**About this exercise**
Please give the data again in full, exactly as it reads.
--
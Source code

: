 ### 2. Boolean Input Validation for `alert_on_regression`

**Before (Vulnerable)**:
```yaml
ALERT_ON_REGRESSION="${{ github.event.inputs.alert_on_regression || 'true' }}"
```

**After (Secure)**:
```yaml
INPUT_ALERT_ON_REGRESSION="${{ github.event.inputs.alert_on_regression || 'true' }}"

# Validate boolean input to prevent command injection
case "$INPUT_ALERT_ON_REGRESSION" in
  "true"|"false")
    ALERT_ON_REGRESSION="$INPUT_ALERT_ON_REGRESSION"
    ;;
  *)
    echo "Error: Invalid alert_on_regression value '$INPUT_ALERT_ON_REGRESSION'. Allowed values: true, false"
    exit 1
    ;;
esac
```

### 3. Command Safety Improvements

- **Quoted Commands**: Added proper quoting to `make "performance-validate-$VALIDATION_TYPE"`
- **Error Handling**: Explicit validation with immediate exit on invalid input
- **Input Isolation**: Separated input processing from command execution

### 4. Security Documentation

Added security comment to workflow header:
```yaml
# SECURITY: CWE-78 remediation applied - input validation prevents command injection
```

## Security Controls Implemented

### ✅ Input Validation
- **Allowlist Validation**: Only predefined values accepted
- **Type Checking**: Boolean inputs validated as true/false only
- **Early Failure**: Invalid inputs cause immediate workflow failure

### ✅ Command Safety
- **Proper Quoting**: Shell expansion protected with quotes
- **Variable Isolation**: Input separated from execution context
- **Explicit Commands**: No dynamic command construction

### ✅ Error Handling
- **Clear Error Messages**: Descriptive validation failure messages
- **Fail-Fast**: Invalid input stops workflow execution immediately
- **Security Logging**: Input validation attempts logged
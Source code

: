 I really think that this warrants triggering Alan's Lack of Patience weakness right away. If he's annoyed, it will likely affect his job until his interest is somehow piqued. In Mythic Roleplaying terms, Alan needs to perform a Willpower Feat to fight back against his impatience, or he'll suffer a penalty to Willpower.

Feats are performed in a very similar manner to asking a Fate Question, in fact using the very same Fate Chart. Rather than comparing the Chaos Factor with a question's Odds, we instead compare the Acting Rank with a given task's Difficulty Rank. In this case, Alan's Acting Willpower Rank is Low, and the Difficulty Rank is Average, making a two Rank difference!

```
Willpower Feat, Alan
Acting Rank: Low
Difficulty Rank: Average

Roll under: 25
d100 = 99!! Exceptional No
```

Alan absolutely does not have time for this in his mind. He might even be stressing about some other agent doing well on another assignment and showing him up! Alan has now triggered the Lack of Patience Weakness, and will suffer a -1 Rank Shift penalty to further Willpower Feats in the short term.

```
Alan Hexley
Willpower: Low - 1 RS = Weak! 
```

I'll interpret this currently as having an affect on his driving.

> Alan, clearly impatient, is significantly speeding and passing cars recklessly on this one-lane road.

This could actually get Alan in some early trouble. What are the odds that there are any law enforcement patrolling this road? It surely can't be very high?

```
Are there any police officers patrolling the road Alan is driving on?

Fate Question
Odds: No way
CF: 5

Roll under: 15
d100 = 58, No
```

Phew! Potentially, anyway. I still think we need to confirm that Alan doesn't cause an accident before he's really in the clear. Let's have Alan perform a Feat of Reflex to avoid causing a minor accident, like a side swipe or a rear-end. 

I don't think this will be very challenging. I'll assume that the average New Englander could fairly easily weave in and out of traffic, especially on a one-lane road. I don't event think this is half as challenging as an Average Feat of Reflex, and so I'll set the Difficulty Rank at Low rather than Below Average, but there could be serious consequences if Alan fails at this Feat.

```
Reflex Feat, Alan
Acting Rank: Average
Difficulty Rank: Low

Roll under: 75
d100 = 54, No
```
--
**Task solution**
Source code

: ### 2. Boolean Input Validation for `alert_on_regression`

**Before (Vulnerable)**:
```yaml
ALERT_ON_REGRESSION="${{ github.event.inputs.alert_on_regression || 'true' }}"
```

**After (Secure)**:
```yaml
INPUT_ALERT_ON_REGRESSION="${{ github.event.inputs.alert_on_regression || 'true' }}"

# Validate boolean input to prevent command injection
case "$INPUT_ALERT_ON_REGRESSION" in
  "true"|"false")
    ALERT_ON_REGRESSION="$INPUT_ALERT_ON_REGRESSION"
    ;;
  *)
    echo "Error: Invalid alert_on_regression value '$INPUT_ALERT_ON_REGRESSION'. Allowed values: true, false"
    exit 1
    ;;
esac
```

### 3. Command Safety Improvements

- **Quoted Commands**: Added proper quoting to `make "performance-validate-$VALIDATION_TYPE"`
- **Error Handling**: Explicit validation with immediate exit on invalid input
- **Input Isolation**: Separated input processing from command execution

### 4. Security Documentation

Added security comment to workflow header:
```yaml
# SECURITY: CWE-78 remediation applied - input validation prevents command injection
```

## Security Controls Implemented

### ✅ Input Validation
- **Allowlist Validation**: Only predefined values accepted
- **Type Checking**: Boolean inputs validated as true/false only
- **Early Failure**: Invalid inputs cause immediate workflow failure

### ✅ Command Safety
- **Proper Quoting**: Shell expansion protected with quotes
- **Variable Isolation**: Input separated from execution context
- **Explicit Commands**: No dynamic command construction

### ✅ Error Handling
- **Clear Error Messages**: Descriptive validation failure messages
- **Fail-Fast**: Invalid input stops workflow execution immediately
- **Security Logging**: Input validation attempts logged
Source code

: I really think that this warrants triggering Alan's Lack of Patience weakness right away. If he's annoyed, it will likely affect his job until his interest is somehow piqued. In Mythic Roleplaying terms, Alan needs to perform a Willpower Feat to fight back against his impatience, or he'll suffer a penalty to Willpower.

Feats are performed in a very similar manner to asking a Fate Question, in fact using the very same Fate Chart. Rather than comparing the Chaos Factor with a question's Odds, we instead compare the Acting Rank with a given task's Difficulty Rank. In this case, Alan's Acting Willpower Rank is Low, and the Difficulty Rank is Average, making a two Rank difference!

```
Willpower Feat, Alan
Acting Rank: Low
Difficulty Rank: Average

Roll under: 25
d100 = 99!! Exceptional No
```

Alan absolutely does not have time for this in his mind. He might even be stressing about some other agent doing well on another assignment and showing him up! Alan has now triggered the Lack of Patience Weakness, and will suffer a -1 Rank Shift penalty to further Willpower Feats in the short term.

```
Alan Hexley
Willpower: Low - 1 RS = Weak! 
```

I'll interpret this currently as having an affect on his driving.

> Alan, clearly impatient, is significantly speeding and passing cars recklessly on this one-lane road.

This could actually get Alan in some early trouble. What are the odds that there are any law enforcement patrolling this road? It surely can't be very high?

```
Are there any police officers patrolling the road Alan is driving on?

Fate Question
Odds: No way
CF: 5

Roll under: 15
d100 = 58, No
```

Phew! Potentially, anyway. I still think we need to confirm that Alan doesn't cause an accident before he's really in the clear. Let's have Alan perform a Feat of Reflex to avoid causing a minor accident, like a side swipe or a rear-end. 

I don't think this will be very challenging. I'll assume that the average New Englander could fairly easily weave in and out of traffic, especially on a one-lane road. I don't event think this is half as challenging as an Average Feat of Reflex, and so I'll set the Difficulty Rank at Low rather than Below Average, but there could be serious consequences if Alan fails at this Feat.

```
Reflex Feat, Alan
Acting Rank: Average
Difficulty Rank: Low

Roll under: 75
d100 = 54, No
```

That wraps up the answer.